Here, the learnt weights for the regression equation are: 13.818 and 0.2262, forming the equation: y = 13.818x + 0.2262. This can now be used to predict unit sales at a particular average temperature for a given day.

2. Classification:

Classification is a technique employed to assign categories to a collection of data in order to aid in accurate predictions and analysis. With classification algorithms, you are exposed to an existing dataset and are aware of the classes of particular instances; with this knowledge, a predictive model can then be generated to solve the following problem: For each future instance in the dataset, which class does a particular instance belong to.

Types of classification algorithms include Max Entropy, K-Nearest Neighbour and Naïve Bayes.

Max Entropy (Logistic Regression): As opposed to the regression concept mentioned above, where weights are learnt to predict continuous values, weights are learnt to predict categorical values.

K-Nearest Neighbour: New instances are compared with historical data points and classified based on how close the new instances are to the historical ones.

Naïve Bayes: Bayes’ Theorem is the backbone of the Naïve Bayes algorithm, a classification algorithm where all features being classified are independent of each other, regardless of their relationship between one another. A great example explaining the Naïve Bayes algorithm can be found here.

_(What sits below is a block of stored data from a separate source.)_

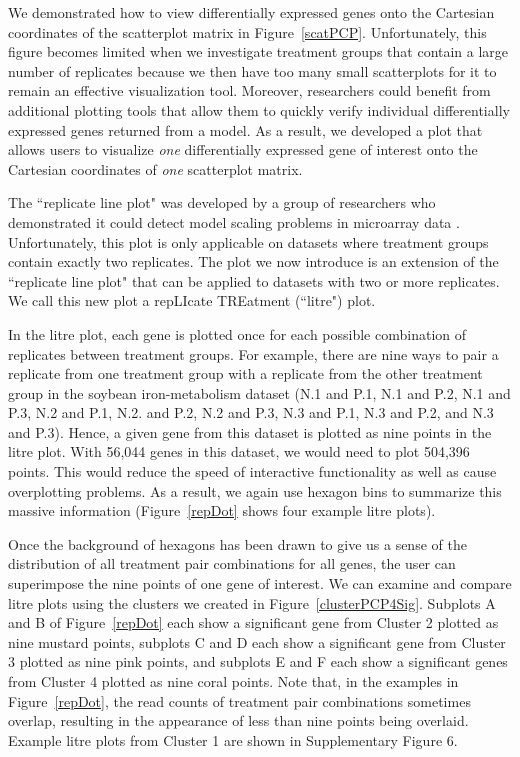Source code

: \documentclass{bioinfo}
\begin{document}
We demonstrated how to view differentially expressed genes onto the Cartesian coordinates of the scatterplot matrix in Figure~\ref{scatPCP}. Unfortunately, this figure becomes limited when we investigate treatment groups that contain a large number of replicates because we then have too many small scatterplots for it to remain an effective visualization tool. Moreover, researchers could benefit from additional plotting tools that allow them to quickly verify individual differentially expressed genes returned from a model. As a result, we developed a plot that allows users to visualize \textit{one} differentially expressed gene of interest onto the Cartesian coordinates of \textit{one} scatterplot matrix.

The ``replicate line plot" was developed by a group of researchers who demonstrated it could detect model scaling problems in microarray data \citep{Cook}. Unfortunately, this plot is only applicable on datasets where treatment groups contain exactly two replicates. The plot we now introduce is an extension of the ``replicate line plot" that can be applied to datasets with two or more replicates. We call this new plot a repLIcate TREatment (``litre") plot.

In the litre plot, each gene is plotted once for each possible combination of replicates between treatment groups. For example, there are nine ways to pair a replicate from one treatment group with a replicate from the other treatment group in the soybean iron-metabolism dataset (N.1 and P.1, N.1 and P.2, N.1 and P.3, N.2 and P.1, N.2. and P.2, N.2 and P.3, N.3 and P.1, N.3 and P.2, and N.3 and P.3). Hence, a given gene from this dataset is plotted as nine points in the litre plot. With 56,044 genes in this dataset, we would need to plot 504,396 points. This would reduce the speed of interactive functionality as well as cause overplotting problems. As a result, we again use hexagon bins to summarize this massive information (Figure~\ref{repDot} shows four example litre plots).

Once the background of hexagons has been drawn to give us a sense of the distribution of all treatment pair combinations for all genes, the user can superimpose the nine points of one gene of interest. We can examine and compare litre plots using the clusters we created in Figure~\ref{clusterPCP4Sig}. Subplots A and B of Figure~\ref{repDot} each show a significant gene from Cluster 2 plotted as nine mustard points, subplots C and D each show a significant gene from Cluster 3 plotted as nine pink points, and subplots E and F each show a significant genes from Cluster 4 plotted as nine coral points. Note that, in the examples in Figure~\ref{repDot}, the read counts of treatment pair combinations sometimes overlap, resulting in the appearance of less than nine points being overlaid. Example litre plots from Cluster 1 are shown in Supplementary Figure 6.
\end{document}
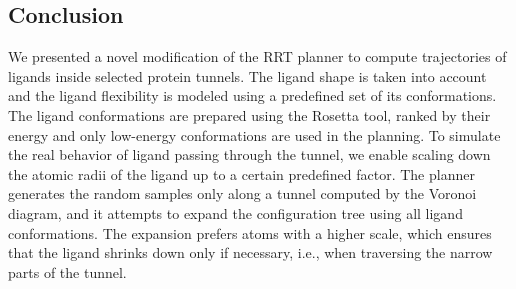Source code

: \documentclass{bmcart}
\begin{document}
\subsection*{Conclusion}
We presented a novel modification of the RRT planner to compute trajectories of ligands inside selected protein tunnels.
The ligand shape is taken into account and the ligand flexibility is modeled using a predefined set of its conformations.
The ligand conformations are prepared using the Rosetta tool, ranked by their energy and only low-energy conformations are used in the planning.
To simulate the real behavior of ligand passing through the tunnel, we enable scaling down the atomic radii of the ligand up to a certain predefined factor.
The planner generates the random samples only along a tunnel computed by the Voronoi diagram, and it attempts to expand the configuration
tree using all ligand conformations. 
The expansion prefers atoms with a higher scale, which ensures that the ligand shrinks down only if necessary, i.e., when traversing the narrow parts of the tunnel.

\end{document}

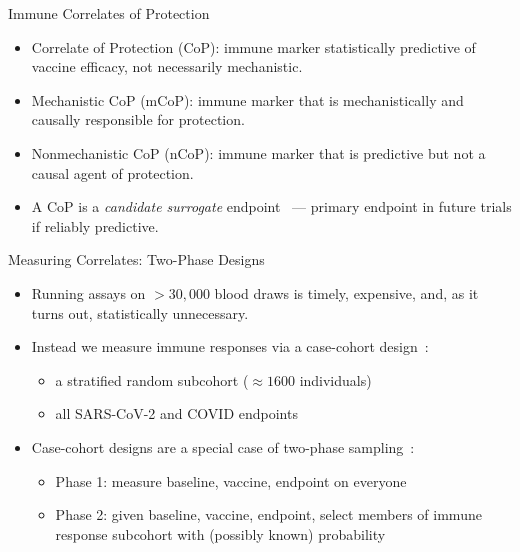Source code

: \documentclass{beamer}
\begin{document}

\begin{frame}[c]{Immune Correlates of
  Protection~\citep{plotkin2012nomenclature}}

\begin{center}
\begin{itemize}
  \itemsep10pt
  \item Correlate of Protection (CoP): immune marker statistically predictive
    of vaccine efficacy, not necessarily mechanistic.
  \item Mechanistic CoP (mCoP): immune marker that is mechanistically and
    causally responsible for protection.
  \item Nonmechanistic CoP (nCoP): immune marker that is predictive but not a
    causal agent of protection.
  \item A CoP is a \textit{candidate surrogate}
      endpoint~\citep{prentice1989surrogate} --- primary
      endpoint in future trials if reliably predictive.
\end{itemize}
\end{center}

\note{
}

\end{frame}


\begin{frame}[c]{Measuring Correlates: Two-Phase Designs}

\begin{center}
\begin{itemize}
  \itemsep10pt
    \item Running assays on $>30,000$ blood draws is timely, expensive, and,
      as it turns out, statistically unnecessary.
    \item Instead we measure immune responses via a case-cohort
      design~\citep{prentice1986case}:
      \begin{itemize}
          \item a stratified random subcohort ($\approx 1600$ individuals)
          \item all SARS-CoV-2 and COVID endpoints
      \end{itemize}
    \item Case-cohort designs are a special case of two-phase
      sampling~\citep{breslow2003large,breslow2009improved}:
      \begin{itemize}
          \item Phase 1: measure baseline, vaccine, endpoint on everyone
          \item Phase 2: given baseline, vaccine, endpoint, select members of
            immune response subcohort with (possibly known) probability
      \end{itemize}
\end{itemize}
\end{center}

\note{
}

\end{frame}
\end{document}

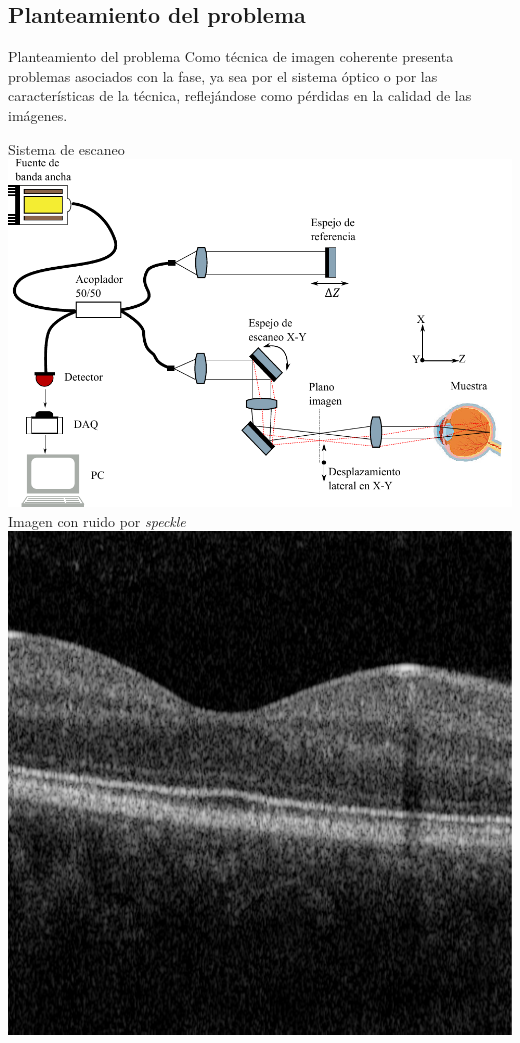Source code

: \documentclass[fleqn,10pt]{beamer}
\begin{document}
\subsection{Planteamiento del problema}
\begin{frame}{Planteamiento del problema}
	Como técnica de imagen coherente presenta problemas asociados con la fase, ya sea por el sistema óptico o por las características de la técnica, reflejándose como pérdidas en la calidad de las imágenes.
	
	\vfill
	\begin{multicols}{2}
		\centering
		Sistema de escaneo
		\includegraphics[width=1\linewidth]{AAUgraphics/pt2/scaning_system_oc}
		\newpage
		Imagen con ruido por \emph{speckle}
		\includegraphics[width=0.8\linewidth]{AAUgraphics/pt3/Retinal_NoisyImage_Bscan128}
	\end{multicols}
\end{frame}
\end{document}

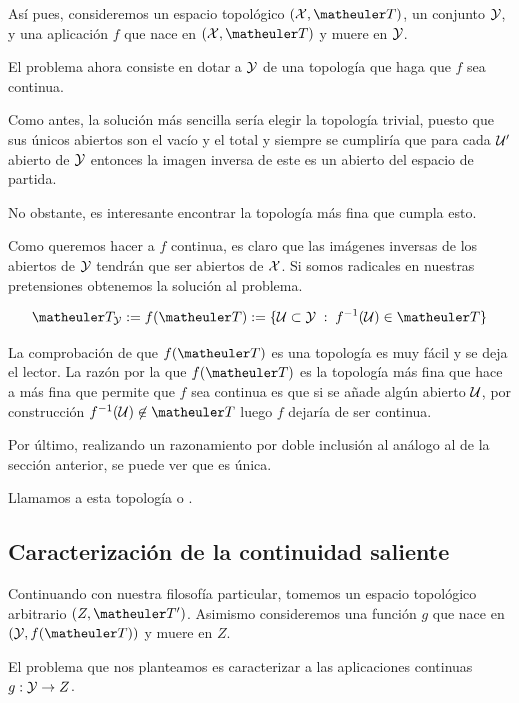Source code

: Así pues, consideremos un espacio topológico $(\X,\T)$, un conjunto $\mathcal{Y}$, y una aplicación $f$ que nace en $(\X,\T)$ y muere en $\mathcal{Y}$.

El problema ahora consiste en dotar a $\mathcal{Y}$ de una topología que haga que $f$ sea continua.

\begin{obs}
	Como antes, la solución más sencilla sería elegir la topología trivial, puesto que sus únicos abiertos son el vacío y el total y siempre se cumpliría que para cada $\mathcal{U}'$ abierto de $\mathcal{Y}$ entonces la imagen inversa de este es un abierto del espacio de partida.
\end{obs}

No obstante, es interesante encontrar la topología más fina que cumpla esto.

Como queremos hacer a $f$ continua, es claro que las imágenes inversas de los abiertos de $\mathcal{Y}$ tendrán que ser abiertos de $\mathcal{X}$. Si somos radicales en nuestras pretensiones obtenemos la solución al problema.

\[\T_\Y:=f(\T):=\{\U\subset \Y\midc f^{-1}(\U)\in \T\}\]

La comprobación de que $f(\T)$ es una topología es muy fácil y se deja el lector. La razón por la que $f(\T)$ es la topología más fina que hace a más fina que permite que $f$ sea continua es que si se añade algún abierto $\mathcal{U}$, por construcción $f^{-1}(\U)\not\in\T$ luego $f$ dejaría de ser continua.

Por último, realizando un razonamiento por doble inclusión al análogo al de la sección anterior, se puede ver que es única.

Llamamos a esta topología  o .

\subsection{Caracterización de la continuidad saliente}
Continuando con nuestra filosofía particular, tomemos un espacio topológico arbitrario $(Z,\T')$. Asimismo consideremos una función $g$ que nace en $(\Y,f(\T))$ y muere en $Z$.

El problema que nos planteamos es caracterizar a las aplicaciones continuas $g:\mathcal{Y}\to Z$.

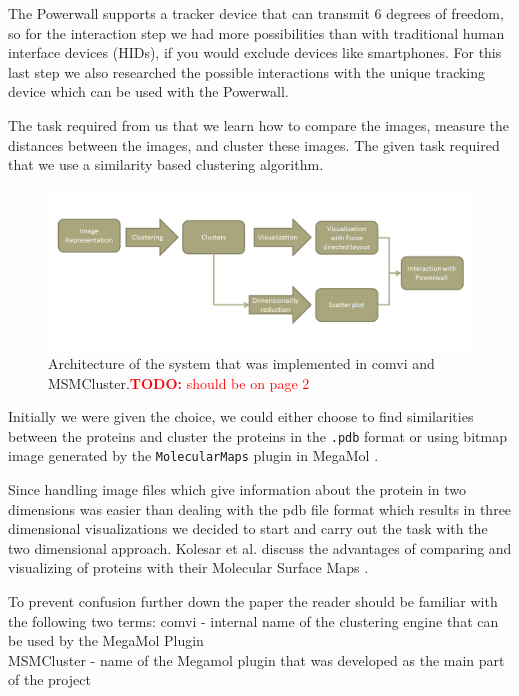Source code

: \documentclass[journal]{vgtc}       %
\newcommand{\todo}[1]{\textcolor{red}{\textbf{TODO:} #1}}
\begin{document}
The Powerwall supports a tracker device that can transmit 6 degrees of freedom, so for the interaction step we had more possibilities than with traditional human interface  devices  (HIDs), if you would exclude devices like smartphones. For this last step we also researched the possible interactions with the unique tracking device  which can be used  with the  Powerwall.

The task required from us that we learn how to compare the images, measure the distances between the images, and cluster these images.
The given task required that we use a similarity based clustering algorithm.
\begin{figure}[h!]
	\begin{center}
		\includegraphics[width=.75\linewidth]{Architecture2.png}
	\end{center}
	\caption{\label{fig:arch} Architecture of the system that was implemented in comvi and MSMCluster.\todo{should be on page 2}}
\end{figure} 
Initially we were given the choice, we could either choose to find similarities between the proteins and cluster the proteins in the \verb|.pdb| format or using bitmap image generated by the \verb|MolecularMaps| plugin in MegaMol \cite{molecularmaps}.

Since handling image files which give information about the protein in two dimensions was easier than dealing with the pdb file format which results in three dimensional visualizations we decided to start and carry out the task with the two dimensional approach. Kolesar et al. discuss the advantages of comparing and visualizing of proteins with their Molecular Surface Maps \cite{kolesar}.

To prevent confusion further down the paper  the reader should be familiar with the following two terms: comvi - internal name of the clustering engine that can be used by the MegaMol Plugin \\
MSMCluster - name of the Megamol plugin that was developed as the main part of the project 
\end{document}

Applications of classification include:

• Determining whether an email is spam or not.
• Determining whether a given image portrays a cat or a dog
• Categorising videos on YouTube.

In a nutshell, Data Science is used to find/identify patterns, and by having an understanding of various Mathematical notions (some of which are mentioned in this post), patterns can be portrayed in such a way that can be analysed which is paramount for creating statistical models, algorithms and processes to accurately make decisions.